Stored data
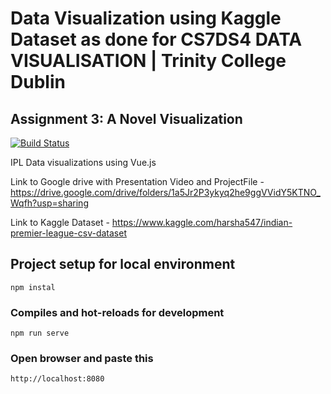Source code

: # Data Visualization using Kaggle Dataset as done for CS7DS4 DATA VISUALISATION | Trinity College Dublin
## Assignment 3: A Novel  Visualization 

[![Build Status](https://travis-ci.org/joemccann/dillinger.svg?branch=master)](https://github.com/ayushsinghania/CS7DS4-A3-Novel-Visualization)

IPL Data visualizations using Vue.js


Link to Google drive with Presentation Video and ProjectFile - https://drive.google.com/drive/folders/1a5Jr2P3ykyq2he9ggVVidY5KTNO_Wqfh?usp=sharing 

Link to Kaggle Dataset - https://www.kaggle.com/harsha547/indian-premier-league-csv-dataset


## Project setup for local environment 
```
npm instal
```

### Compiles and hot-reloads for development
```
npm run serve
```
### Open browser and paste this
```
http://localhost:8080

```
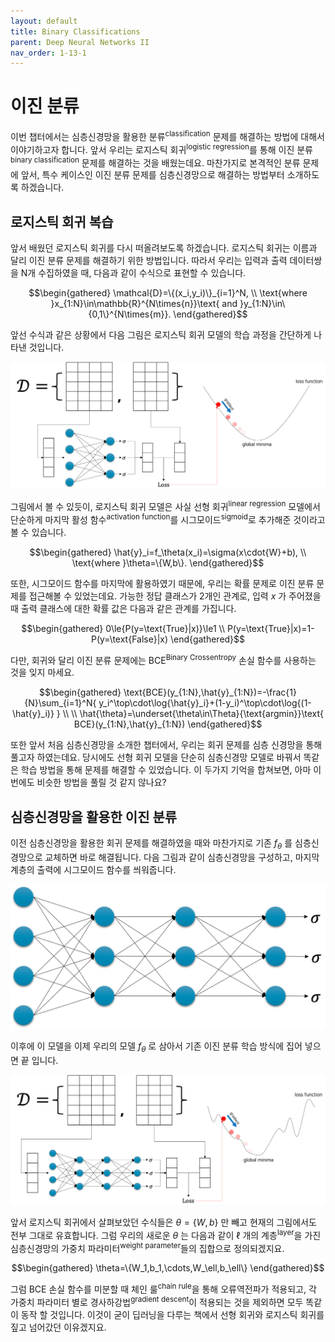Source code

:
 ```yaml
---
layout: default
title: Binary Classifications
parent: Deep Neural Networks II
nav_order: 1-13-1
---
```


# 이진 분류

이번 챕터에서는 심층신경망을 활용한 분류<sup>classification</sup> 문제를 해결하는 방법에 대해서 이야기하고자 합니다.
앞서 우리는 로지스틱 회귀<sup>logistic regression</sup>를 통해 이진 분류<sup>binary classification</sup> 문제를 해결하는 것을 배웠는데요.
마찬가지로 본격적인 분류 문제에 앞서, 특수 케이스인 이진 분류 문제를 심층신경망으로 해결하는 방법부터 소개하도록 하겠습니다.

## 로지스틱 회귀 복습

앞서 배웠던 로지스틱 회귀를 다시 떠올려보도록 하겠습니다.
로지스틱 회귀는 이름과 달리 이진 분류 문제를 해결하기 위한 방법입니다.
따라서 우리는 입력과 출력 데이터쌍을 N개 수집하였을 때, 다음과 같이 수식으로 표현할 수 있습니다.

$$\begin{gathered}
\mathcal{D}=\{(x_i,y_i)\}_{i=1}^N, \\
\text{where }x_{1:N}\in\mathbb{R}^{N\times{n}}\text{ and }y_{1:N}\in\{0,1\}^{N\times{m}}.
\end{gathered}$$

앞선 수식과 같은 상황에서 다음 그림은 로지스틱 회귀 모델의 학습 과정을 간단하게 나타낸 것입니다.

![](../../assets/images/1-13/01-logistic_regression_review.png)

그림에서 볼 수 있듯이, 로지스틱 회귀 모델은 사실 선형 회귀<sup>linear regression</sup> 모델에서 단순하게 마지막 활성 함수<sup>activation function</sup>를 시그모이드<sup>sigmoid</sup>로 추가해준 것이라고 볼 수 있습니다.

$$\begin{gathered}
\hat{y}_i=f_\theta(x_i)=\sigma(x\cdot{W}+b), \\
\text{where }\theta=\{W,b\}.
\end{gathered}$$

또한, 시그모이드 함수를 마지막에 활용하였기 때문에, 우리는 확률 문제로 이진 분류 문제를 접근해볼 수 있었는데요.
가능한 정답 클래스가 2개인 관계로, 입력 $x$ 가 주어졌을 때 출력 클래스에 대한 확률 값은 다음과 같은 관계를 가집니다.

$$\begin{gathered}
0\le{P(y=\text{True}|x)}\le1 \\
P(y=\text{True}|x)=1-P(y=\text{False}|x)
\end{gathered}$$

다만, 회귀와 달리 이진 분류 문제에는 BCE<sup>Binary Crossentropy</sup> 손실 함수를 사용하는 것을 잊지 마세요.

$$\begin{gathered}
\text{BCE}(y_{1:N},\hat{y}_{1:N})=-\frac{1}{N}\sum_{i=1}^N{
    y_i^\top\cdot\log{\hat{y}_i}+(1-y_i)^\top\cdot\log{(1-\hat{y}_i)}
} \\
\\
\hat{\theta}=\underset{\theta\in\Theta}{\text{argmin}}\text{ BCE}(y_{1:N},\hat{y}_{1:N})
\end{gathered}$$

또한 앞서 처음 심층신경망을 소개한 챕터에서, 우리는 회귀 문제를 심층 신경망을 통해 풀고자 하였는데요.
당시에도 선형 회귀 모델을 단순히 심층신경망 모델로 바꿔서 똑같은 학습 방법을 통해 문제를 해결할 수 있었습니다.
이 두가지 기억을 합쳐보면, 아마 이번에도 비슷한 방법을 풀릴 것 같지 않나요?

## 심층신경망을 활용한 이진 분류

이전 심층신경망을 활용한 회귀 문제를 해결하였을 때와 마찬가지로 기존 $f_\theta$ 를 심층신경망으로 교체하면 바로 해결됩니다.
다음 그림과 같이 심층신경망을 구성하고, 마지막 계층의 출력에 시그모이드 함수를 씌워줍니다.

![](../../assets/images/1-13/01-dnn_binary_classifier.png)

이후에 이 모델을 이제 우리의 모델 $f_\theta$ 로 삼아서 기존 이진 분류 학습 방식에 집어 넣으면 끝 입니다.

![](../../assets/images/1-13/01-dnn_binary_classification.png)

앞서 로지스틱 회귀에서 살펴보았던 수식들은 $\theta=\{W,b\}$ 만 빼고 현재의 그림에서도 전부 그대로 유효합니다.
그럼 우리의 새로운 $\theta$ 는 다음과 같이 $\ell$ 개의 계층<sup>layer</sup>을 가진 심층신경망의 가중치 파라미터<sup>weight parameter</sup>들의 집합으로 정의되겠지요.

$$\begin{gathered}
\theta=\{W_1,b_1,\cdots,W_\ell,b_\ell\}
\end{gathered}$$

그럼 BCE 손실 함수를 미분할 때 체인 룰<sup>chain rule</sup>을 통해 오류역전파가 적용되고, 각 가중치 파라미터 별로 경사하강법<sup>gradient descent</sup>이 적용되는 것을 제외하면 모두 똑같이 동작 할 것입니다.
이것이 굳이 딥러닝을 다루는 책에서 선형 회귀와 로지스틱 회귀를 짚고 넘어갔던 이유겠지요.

**YOUR OBJECTIVE:** Copy the records exactly as they appear, leaving every picture out.

**TASK ANSWER:**
Source code

: # Data Visualization using Kaggle Dataset as done for CS7DS4 DATA VISUALISATION | Trinity College Dublin
## Assignment 3: A Novel  Visualization 

[![Build Status](https://travis-ci.org/joemccann/dillinger.svg?branch=master)](https://github.com/ayushsinghania/CS7DS4-A3-Novel-Visualization)

IPL Data visualizations using Vue.js


Link to Google drive with Presentation Video and ProjectFile - https://drive.google.com/drive/folders/1a5Jr2P3ykyq2he9ggVVidY5KTNO_Wqfh?usp=sharing 

Link to Kaggle Dataset - https://www.kaggle.com/harsha547/indian-premier-league-csv-dataset


## Project setup for local environment 
```
npm instal
```

### Compiles and hot-reloads for development
```
npm run serve
```
### Open browser and paste this
```
http://localhost:8080

```
Source code

:
 ```yaml
---
layout: default
title: Binary Classifications
parent: Deep Neural Networks II
nav_order: 1-13-1
---
```


# 이진 분류

이번 챕터에서는 심층신경망을 활용한 분류<sup>classification</sup> 문제를 해결하는 방법에 대해서 이야기하고자 합니다.
앞서 우리는 로지스틱 회귀<sup>logistic regression</sup>를 통해 이진 분류<sup>binary classification</sup> 문제를 해결하는 것을 배웠는데요.
마찬가지로 본격적인 분류 문제에 앞서, 특수 케이스인 이진 분류 문제를 심층신경망으로 해결하는 방법부터 소개하도록 하겠습니다.

## 로지스틱 회귀 복습

앞서 배웠던 로지스틱 회귀를 다시 떠올려보도록 하겠습니다.
로지스틱 회귀는 이름과 달리 이진 분류 문제를 해결하기 위한 방법입니다.
따라서 우리는 입력과 출력 데이터쌍을 N개 수집하였을 때, 다음과 같이 수식으로 표현할 수 있습니다.

$$\begin{gathered}
\mathcal{D}=\{(x_i,y_i)\}_{i=1}^N, \\
\text{where }x_{1:N}\in\mathbb{R}^{N\times{n}}\text{ and }y_{1:N}\in\{0,1\}^{N\times{m}}.
\end{gathered}$$

앞선 수식과 같은 상황에서 다음 그림은 로지스틱 회귀 모델의 학습 과정을 간단하게 나타낸 것입니다.

![](../../assets/images/1-13/01-logistic_regression_review.png)

그림에서 볼 수 있듯이, 로지스틱 회귀 모델은 사실 선형 회귀<sup>linear regression</sup> 모델에서 단순하게 마지막 활성 함수<sup>activation function</sup>를 시그모이드<sup>sigmoid</sup>로 추가해준 것이라고 볼 수 있습니다.

$$\begin{gathered}
\hat{y}_i=f_\theta(x_i)=\sigma(x\cdot{W}+b), \\
\text{where }\theta=\{W,b\}.
\end{gathered}$$

또한, 시그모이드 함수를 마지막에 활용하였기 때문에, 우리는 확률 문제로 이진 분류 문제를 접근해볼 수 있었는데요.
가능한 정답 클래스가 2개인 관계로, 입력 $x$ 가 주어졌을 때 출력 클래스에 대한 확률 값은 다음과 같은 관계를 가집니다.

$$\begin{gathered}
0\le{P(y=\text{True}|x)}\le1 \\
P(y=\text{True}|x)=1-P(y=\text{False}|x)
\end{gathered}$$

다만, 회귀와 달리 이진 분류 문제에는 BCE<sup>Binary Crossentropy</sup> 손실 함수를 사용하는 것을 잊지 마세요.

$$\begin{gathered}
\text{BCE}(y_{1:N},\hat{y}_{1:N})=-\frac{1}{N}\sum_{i=1}^N{
    y_i^\top\cdot\log{\hat{y}_i}+(1-y_i)^\top\cdot\log{(1-\hat{y}_i)}
} \\
\\
\hat{\theta}=\underset{\theta\in\Theta}{\text{argmin}}\text{ BCE}(y_{1:N},\hat{y}_{1:N})
\end{gathered}$$

또한 앞서 처음 심층신경망을 소개한 챕터에서, 우리는 회귀 문제를 심층 신경망을 통해 풀고자 하였는데요.
당시에도 선형 회귀 모델을 단순히 심층신경망 모델로 바꿔서 똑같은 학습 방법을 통해 문제를 해결할 수 있었습니다.
이 두가지 기억을 합쳐보면, 아마 이번에도 비슷한 방법을 풀릴 것 같지 않나요?

## 심층신경망을 활용한 이진 분류

이전 심층신경망을 활용한 회귀 문제를 해결하였을 때와 마찬가지로 기존 $f_\theta$ 를 심층신경망으로 교체하면 바로 해결됩니다.
다음 그림과 같이 심층신경망을 구성하고, 마지막 계층의 출력에 시그모이드 함수를 씌워줍니다.

![](../../assets/images/1-13/01-dnn_binary_classifier.png)

이후에 이 모델을 이제 우리의 모델 $f_\theta$ 로 삼아서 기존 이진 분류 학습 방식에 집어 넣으면 끝 입니다.

![](../../assets/images/1-13/01-dnn_binary_classification.png)

앞서 로지스틱 회귀에서 살펴보았던 수식들은 $\theta=\{W,b\}$ 만 빼고 현재의 그림에서도 전부 그대로 유효합니다.
그럼 우리의 새로운 $\theta$ 는 다음과 같이 $\ell$ 개의 계층<sup>layer</sup>을 가진 심층신경망의 가중치 파라미터<sup>weight parameter</sup>들의 집합으로 정의되겠지요.

$$\begin{gathered}
\theta=\{W_1,b_1,\cdots,W_\ell,b_\ell\}
\end{gathered}$$

그럼 BCE 손실 함수를 미분할 때 체인 룰<sup>chain rule</sup>을 통해 오류역전파가 적용되고, 각 가중치 파라미터 별로 경사하강법<sup>gradient descent</sup>이 적용되는 것을 제외하면 모두 똑같이 동작 할 것입니다.
이것이 굳이 딥러닝을 다루는 책에서 선형 회귀와 로지스틱 회귀를 짚고 넘어갔던 이유겠지요.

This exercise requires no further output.